Upgrade Windows 7: the unofficial Service Pack

Media Center provides an easy way to view and manage your media files. The new media streaming capabilities help you to share music, video and photos across your network, and there are some great new games. But despite this, there's plenty of room for improvement.

Windows Media Player can't by default play all the file types you need, so we're enhancing it with the Windows 7 Codec Pack: it can handle formats such as MKV, DivX, FLV and more. We've also included the Lagarith codec, which uses a lossless algorithm to compress video files. It's perfect if you're editing videos, as you can work on and save clips multiple times with no loss of quality (and without gobbling up the gigabytes of hard drive space you would need to save uncompressed video).
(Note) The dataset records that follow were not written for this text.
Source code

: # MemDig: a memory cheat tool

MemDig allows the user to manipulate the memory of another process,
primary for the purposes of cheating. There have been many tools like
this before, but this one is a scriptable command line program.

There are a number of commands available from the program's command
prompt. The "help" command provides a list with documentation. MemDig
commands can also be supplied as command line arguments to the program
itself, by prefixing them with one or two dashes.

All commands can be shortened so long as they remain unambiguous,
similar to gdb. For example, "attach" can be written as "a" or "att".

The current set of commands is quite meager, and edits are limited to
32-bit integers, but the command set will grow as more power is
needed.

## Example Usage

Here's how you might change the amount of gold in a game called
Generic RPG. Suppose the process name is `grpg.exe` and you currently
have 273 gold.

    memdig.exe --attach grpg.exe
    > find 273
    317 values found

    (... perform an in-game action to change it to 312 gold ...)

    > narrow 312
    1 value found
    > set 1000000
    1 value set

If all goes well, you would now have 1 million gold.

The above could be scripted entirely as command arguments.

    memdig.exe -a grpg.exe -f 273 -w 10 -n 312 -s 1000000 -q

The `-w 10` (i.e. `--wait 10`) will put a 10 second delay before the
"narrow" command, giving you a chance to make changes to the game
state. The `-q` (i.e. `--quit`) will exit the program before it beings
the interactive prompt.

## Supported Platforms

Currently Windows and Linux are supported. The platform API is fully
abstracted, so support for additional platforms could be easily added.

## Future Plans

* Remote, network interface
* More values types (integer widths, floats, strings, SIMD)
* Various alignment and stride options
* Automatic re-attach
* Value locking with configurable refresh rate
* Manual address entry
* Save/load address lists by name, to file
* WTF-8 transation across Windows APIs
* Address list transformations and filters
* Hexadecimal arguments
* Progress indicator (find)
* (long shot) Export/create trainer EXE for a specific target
Of course ideally you'd avoid Windows Media Player where possible, as it's slow to launch and uses more than its fair share of your system resources. That's why we've included the media player VLC in the PC Plus Service Pack. It plays considerably more file types and is packed with bonus features, yet remains a fast and lightweight tool.

If you still play classic old DOS games then you'll know that it's more difficult than ever to get them working on modern PCs. DOSBox can often help by emulating DOS and all the ancient hardware these games might need: 80286/386 CPUs, archaic screen resolutions like Hercules or VGA, SoundBlaster soundcards and more.

And while Windows 7's new games are great, we still miss Internet Reversi. Unofficial Service Pack brings it back in the shape of Magic Reversi, which lets you play challenging games against the computer, a local player or even a remote player over the internet.